(Records from a collection):
--*--
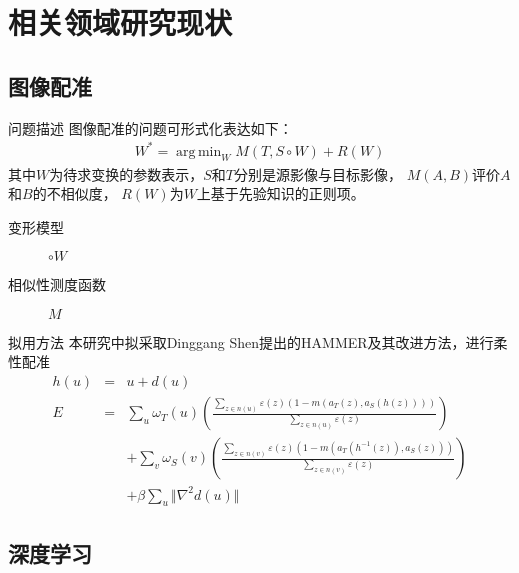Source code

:\documentclass {beamer}
\DeclareMathOperator*{\argmin}{arg\,min}
\begin{document}


\section{相关领域研究现状}

\subsection{图像配准}

\begin{frame}{问题描述}
    图像配准的问题可形式化表达如下\cite{sotiras2013deformable}：
    \begin{eqnarray*}
        W^* = \argmin_{W} M(T, S \circ W) + R(W)
    \end{eqnarray*}
    其中$W$为待求变换的参数表示，$S$和$T$分别是源影像与目标影像，
    $M(A, B)$评价$A$和$B$的不相似度，
    $R(W)$为$W$上基于先验知识的正则项。
    \begin{description}
        \item[变形模型] $\circ W$
        \item[相似性测度函数] $M$
    \end{description}
\end{frame}

\begin{frame}{拟用方法}
    本研究中拟采取Dinggang Shen提出的HAMMER及其改进方法，进行柔性配准
    \cite{shen2002hammer,shen2007image}
    \footnotesize
    \begin{eqnarray*}
        h(u) &=& u + d(u) \\
        E &=& \sum_{u}
        \omega_T(u)\left(\frac{
            \sum_{z\in n(u)}\varepsilon(z)(1-m(a_T(z), a_S(h(z))))}{
                \sum_{z\in n(u)}\varepsilon(z)}\right) \\
        & & + \sum_{v}\omega_S(v)\left(\frac{
            \sum_{z\in n(v)}\varepsilon(z)(1-m(a_T(h^{-1}(z)), a_S(z)))}{
                \sum_{z\in n(v)}\varepsilon(z)}\right) \\
        & & + \beta\sum_u\Vert\nabla^2d(u)\Vert
    \end{eqnarray*}
\end{frame}


\subsection{深度学习}
\end{document}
--*--
Please report all lines in the entries where "begin" appears.

\begin{document}
\begin{frame}{问题描述}
    \begin{eqnarray*}
    \begin{description}
\begin{frame}{拟用方法}
    \begin{eqnarray*}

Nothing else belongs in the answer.